Several of the larger VPN providers in the country have already gone on record to say that they do not intend to comply with the new law. SurfShark, an international provider with over a million customers, issued a statement saying that this would not change its strict “no logs” policy and that it uses RAM-only servers that do not permanently store customer data. It also noted that it was based in the Netherlands and was not subject to laws of this nature passed in other countries. ProtonVPN, a sister service to privacy-focused ProtonMail with over half a million international customers, called the new rules an “erosion of civil liberties” and vowed to take no measures that would compromise user privacy or weaken its VPN services. NordVPN said that it was considering simply pulling its services from India entirely if the law goes ahead, something that other international VPN providers will no doubt give some serious thought to.

In addition to mass infringement on the privacy of customer data, VPN providers would be looking at substantial strain on their operations. An Atlas VPN survey conducted in 2021 found that 20% of Indians now use a VPN when on the internet, primarily due to increased work-from-home arrangements during the coronavirus pandemic but also due to a spate of geoblocking that has been going on for several years. There are also increasing concerns throughout the country about government surveillance and intrusions into personal privacy. For some VPN providers this could mean the continual retention of millions of records of customer data, something that their business model was not at all prepared for.

This would not be the first example of VPN providers pulling out of countries that pass laws that are too invasive and authoritarian. There was something of an exodus of these companies from Hong Kong in 2020 when the mainland Chinese government implemented new security laws that forced turnover of customer data upon demand. Some VPN providers have also pulled out of Russia not just due to the Ukraine invasion, but even earlier as the Russian government blocked several major providers (such as NordVPN and ExpressVPN) under the claim that they facilitated access to prohibited information.

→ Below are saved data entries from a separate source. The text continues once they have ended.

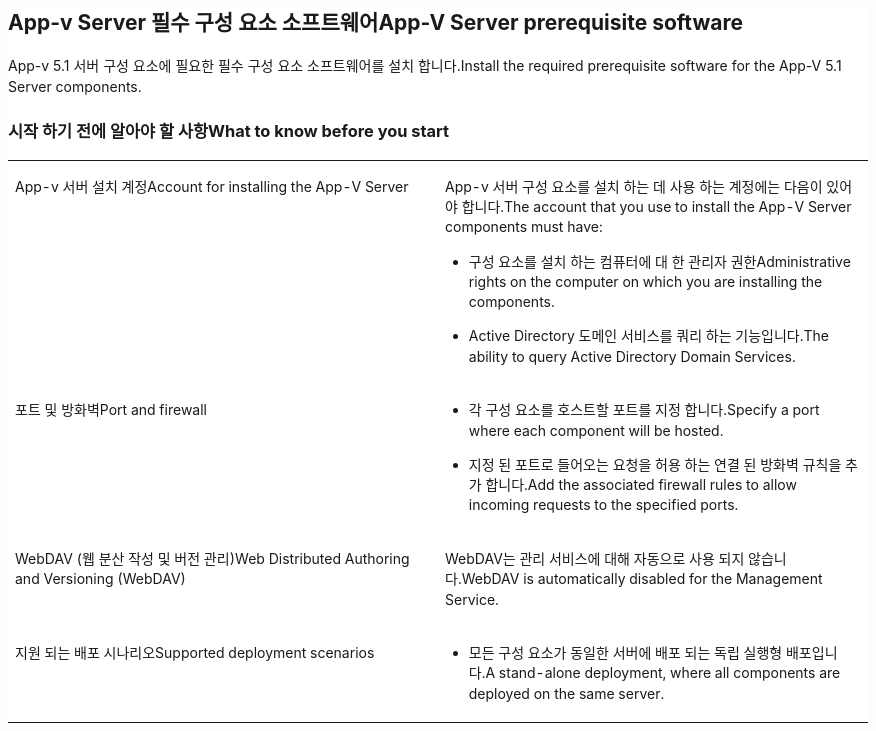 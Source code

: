 

## <span data-ttu-id="af1b9-125">App-v Server 필수 구성 요소 소프트웨어</span><span class="sxs-lookup"><span data-stu-id="af1b9-125">App-V Server prerequisite software</span></span>


<span data-ttu-id="af1b9-126">App-v 5.1 서버 구성 요소에 필요한 필수 구성 요소 소프트웨어를 설치 합니다.</span><span class="sxs-lookup"><span data-stu-id="af1b9-126">Install the required prerequisite software for the App-V 5.1 Server components.</span></span>

### <span data-ttu-id="af1b9-127">시작 하기 전에 알아야 할 사항</span><span class="sxs-lookup"><span data-stu-id="af1b9-127">What to know before you start</span></span>

<table>
<colgroup>
<col width="50%" />
<col width="50%" />
</colgroup>
<tbody>
<tr class="odd">
<td align="left"><p><span data-ttu-id="af1b9-128">App-v 서버 설치 계정</span><span class="sxs-lookup"><span data-stu-id="af1b9-128">Account for installing the App-V Server</span></span></p></td>
<td align="left"><p><span data-ttu-id="af1b9-129">App-v 서버 구성 요소를 설치 하는 데 사용 하는 계정에는 다음이 있어야 합니다.</span><span class="sxs-lookup"><span data-stu-id="af1b9-129">The account that you use to install the App-V Server components must have:</span></span></p>
<ul>
<li><p><span data-ttu-id="af1b9-130">구성 요소를 설치 하는 컴퓨터에 대 한 관리자 권한</span><span class="sxs-lookup"><span data-stu-id="af1b9-130">Administrative rights on the computer on which you are installing the components.</span></span></p></li>
<li><p><span data-ttu-id="af1b9-131">Active Directory 도메인 서비스를 쿼리 하는 기능입니다.</span><span class="sxs-lookup"><span data-stu-id="af1b9-131">The ability to query Active Directory Domain Services.</span></span></p></li>
</ul></td>
</tr>
<tr class="even">
<td align="left"><p><span data-ttu-id="af1b9-132">포트 및 방화벽</span><span class="sxs-lookup"><span data-stu-id="af1b9-132">Port and firewall</span></span></p></td>
<td align="left"><ul>
<li><p><span data-ttu-id="af1b9-133">각 구성 요소를 호스트할 포트를 지정 합니다.</span><span class="sxs-lookup"><span data-stu-id="af1b9-133">Specify a port where each component will be hosted.</span></span></p></li>
<li><p><span data-ttu-id="af1b9-134">지정 된 포트로 들어오는 요청을 허용 하는 연결 된 방화벽 규칙을 추가 합니다.</span><span class="sxs-lookup"><span data-stu-id="af1b9-134">Add the associated firewall rules to allow incoming requests to the specified ports.</span></span></p></li>
</ul>
<p></p></td>
</tr>
<tr class="odd">
<td align="left"><p><span data-ttu-id="af1b9-135">WebDAV (웹 분산 작성 및 버전 관리)</span><span class="sxs-lookup"><span data-stu-id="af1b9-135">Web Distributed Authoring and Versioning (WebDAV)</span></span></p></td>
<td align="left"><p><span data-ttu-id="af1b9-136">WebDAV는 관리 서비스에 대해 자동으로 사용 되지 않습니다.</span><span class="sxs-lookup"><span data-stu-id="af1b9-136">WebDAV is automatically disabled for the Management Service.</span></span></p></td>
</tr>
<tr class="even">
<td align="left"><p><span data-ttu-id="af1b9-137">지원 되는 배포 시나리오</span><span class="sxs-lookup"><span data-stu-id="af1b9-137">Supported deployment scenarios</span></span></p></td>
<td align="left"><ul>
<li><p><span data-ttu-id="af1b9-138">모든 구성 요소가 동일한 서버에 배포 되는 독립 실행형 배포입니다.</span><span class="sxs-lookup"><span data-stu-id="af1b9-138">A stand-alone deployment, where all components are deployed on the same server.</span></span></p></li>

CERT-In has threatened #VPN providers that do not comply with ‘punitive actions,’ claims that it needs the new ability to address ‘gaps’ in its analysis of certain types of #cybersecurity threats. #privacy #respectdataClick to Post

Artur Kane, CMO at GoodAccess, points out that while requiring certain business categories to retain records is a common regulatory requirement throughout the world, there is little precedent for requesting this scale of customer data from VPN providers: “Until now, the data retention obligations were limited to infrastructure providers (internet service providers, telecommunications), and asking the same of VPN vendors is without precedent in democratic countries … Now, forcing VPN providers to track user traffic and their private data (like source and destination IP, port, protocol, and timestamps) is going to invalidate one of the last remaining safeguards of personal privacy on the public internet while helping to expose only a handful of lawbreakers. The value for the price doesn’t add up, either. Privacy is a basic human need, legally protected in many free countries, and people have the right to protect it, especially now, when their sensitive data is more valuable than ever and is being collected on a shocking scale. Law on the public internet can be enforced in other ways that do not impact user privacy, such as the use of behavioral algorithms by vendors, looking for characteristic patterns of potentially malicious behaviors, or disabling VPN services to those accounts where such events were detected.”